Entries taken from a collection

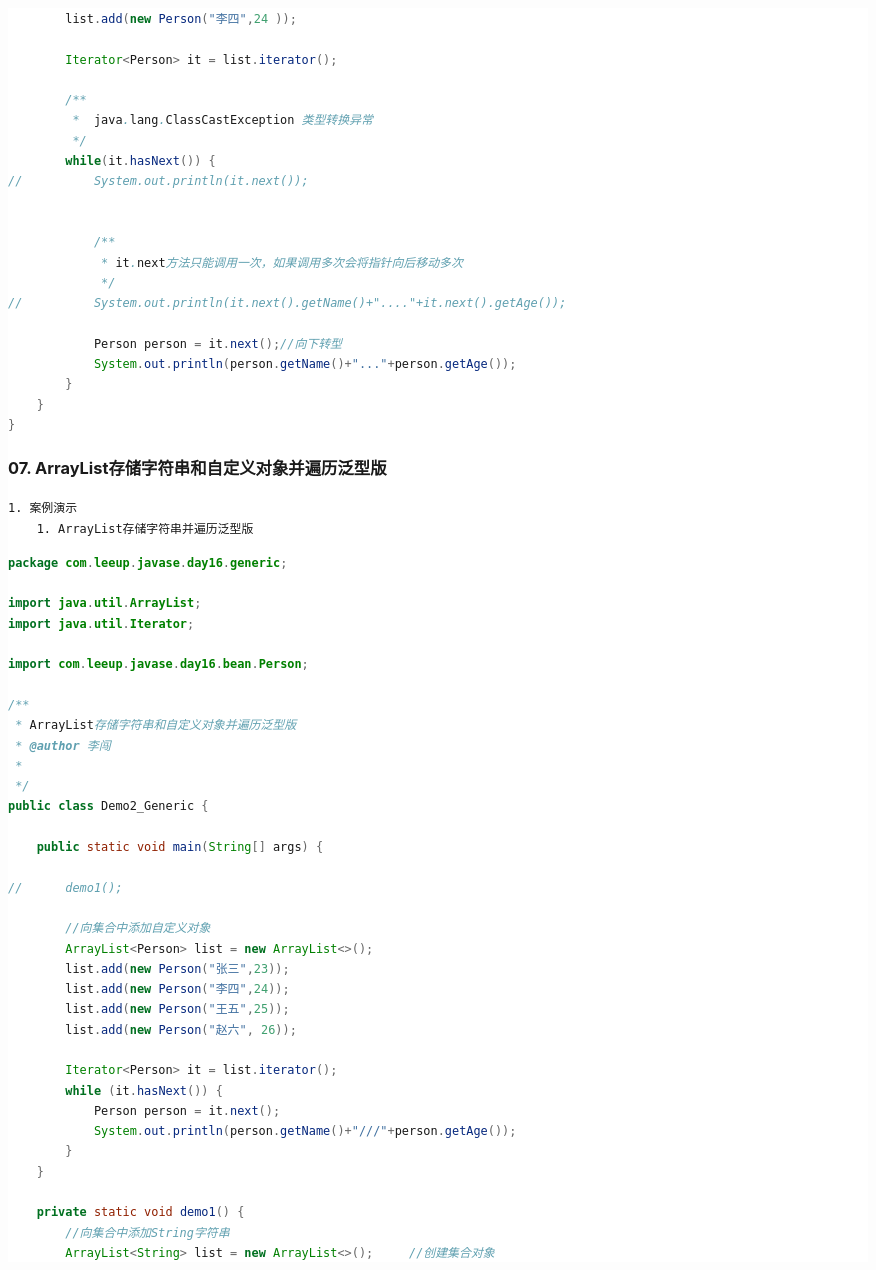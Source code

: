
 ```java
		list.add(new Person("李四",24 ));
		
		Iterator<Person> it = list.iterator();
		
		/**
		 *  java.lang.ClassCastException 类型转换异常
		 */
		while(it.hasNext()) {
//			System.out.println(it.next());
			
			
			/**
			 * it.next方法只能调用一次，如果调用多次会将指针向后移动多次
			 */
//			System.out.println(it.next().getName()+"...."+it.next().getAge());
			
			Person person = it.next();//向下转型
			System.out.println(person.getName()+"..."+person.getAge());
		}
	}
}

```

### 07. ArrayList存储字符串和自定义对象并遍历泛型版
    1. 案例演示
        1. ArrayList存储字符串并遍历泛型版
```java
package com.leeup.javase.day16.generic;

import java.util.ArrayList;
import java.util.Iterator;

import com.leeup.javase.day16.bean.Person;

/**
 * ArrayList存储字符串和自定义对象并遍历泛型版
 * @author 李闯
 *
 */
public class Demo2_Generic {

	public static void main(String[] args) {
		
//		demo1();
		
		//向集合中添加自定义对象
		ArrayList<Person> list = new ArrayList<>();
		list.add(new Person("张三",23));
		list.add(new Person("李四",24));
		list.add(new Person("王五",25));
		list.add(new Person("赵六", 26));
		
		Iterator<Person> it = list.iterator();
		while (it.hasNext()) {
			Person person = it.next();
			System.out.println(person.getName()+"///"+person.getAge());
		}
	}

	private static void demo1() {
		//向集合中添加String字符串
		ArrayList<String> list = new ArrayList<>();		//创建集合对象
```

---

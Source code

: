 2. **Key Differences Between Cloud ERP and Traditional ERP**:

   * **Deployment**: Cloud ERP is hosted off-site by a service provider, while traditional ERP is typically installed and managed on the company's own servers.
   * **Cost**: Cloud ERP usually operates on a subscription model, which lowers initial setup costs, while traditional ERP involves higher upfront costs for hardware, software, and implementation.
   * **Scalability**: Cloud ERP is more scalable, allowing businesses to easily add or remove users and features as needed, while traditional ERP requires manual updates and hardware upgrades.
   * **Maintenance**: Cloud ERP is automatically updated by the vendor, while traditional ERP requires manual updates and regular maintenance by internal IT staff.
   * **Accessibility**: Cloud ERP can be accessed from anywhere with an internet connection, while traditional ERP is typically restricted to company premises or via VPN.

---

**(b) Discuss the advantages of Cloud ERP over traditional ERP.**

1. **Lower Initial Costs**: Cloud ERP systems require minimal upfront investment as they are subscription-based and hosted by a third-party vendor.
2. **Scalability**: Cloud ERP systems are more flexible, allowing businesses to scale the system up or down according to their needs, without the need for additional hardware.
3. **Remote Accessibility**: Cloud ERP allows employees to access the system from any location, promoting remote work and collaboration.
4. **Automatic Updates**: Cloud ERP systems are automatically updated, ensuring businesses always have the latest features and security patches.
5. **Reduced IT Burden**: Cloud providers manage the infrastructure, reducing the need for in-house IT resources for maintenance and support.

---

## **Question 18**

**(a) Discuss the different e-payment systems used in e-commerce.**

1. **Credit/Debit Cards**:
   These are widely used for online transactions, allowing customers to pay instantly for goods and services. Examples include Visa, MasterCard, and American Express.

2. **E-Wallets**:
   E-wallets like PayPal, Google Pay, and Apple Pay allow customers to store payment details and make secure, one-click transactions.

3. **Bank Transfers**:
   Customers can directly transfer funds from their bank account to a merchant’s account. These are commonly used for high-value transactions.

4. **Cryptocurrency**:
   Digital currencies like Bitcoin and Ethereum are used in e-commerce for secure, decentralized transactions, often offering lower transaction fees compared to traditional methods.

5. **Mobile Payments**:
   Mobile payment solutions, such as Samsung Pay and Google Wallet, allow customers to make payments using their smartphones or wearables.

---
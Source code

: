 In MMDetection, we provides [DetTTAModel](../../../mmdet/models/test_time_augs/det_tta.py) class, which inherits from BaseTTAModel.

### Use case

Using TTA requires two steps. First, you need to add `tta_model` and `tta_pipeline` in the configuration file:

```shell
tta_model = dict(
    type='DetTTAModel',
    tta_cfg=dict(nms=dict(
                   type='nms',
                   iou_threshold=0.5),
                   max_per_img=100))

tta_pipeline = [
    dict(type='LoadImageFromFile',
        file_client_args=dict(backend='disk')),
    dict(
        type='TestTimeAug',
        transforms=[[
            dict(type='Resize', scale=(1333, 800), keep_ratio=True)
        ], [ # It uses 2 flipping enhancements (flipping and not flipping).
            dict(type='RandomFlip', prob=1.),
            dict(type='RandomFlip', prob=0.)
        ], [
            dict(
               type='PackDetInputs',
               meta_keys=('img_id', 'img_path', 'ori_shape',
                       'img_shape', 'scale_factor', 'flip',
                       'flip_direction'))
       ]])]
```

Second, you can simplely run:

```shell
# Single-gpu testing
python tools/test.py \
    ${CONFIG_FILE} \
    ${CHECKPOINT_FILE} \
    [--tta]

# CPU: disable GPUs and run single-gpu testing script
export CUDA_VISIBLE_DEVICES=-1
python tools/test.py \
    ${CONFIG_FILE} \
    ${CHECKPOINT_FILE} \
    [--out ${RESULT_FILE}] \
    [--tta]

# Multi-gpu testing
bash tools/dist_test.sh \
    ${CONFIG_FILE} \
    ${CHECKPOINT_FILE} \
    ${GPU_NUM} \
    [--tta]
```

- [Work instruction]: In how many lines of the data does the word "getName" appear? Respond with the number and nothing more.

- [Completed task]: 3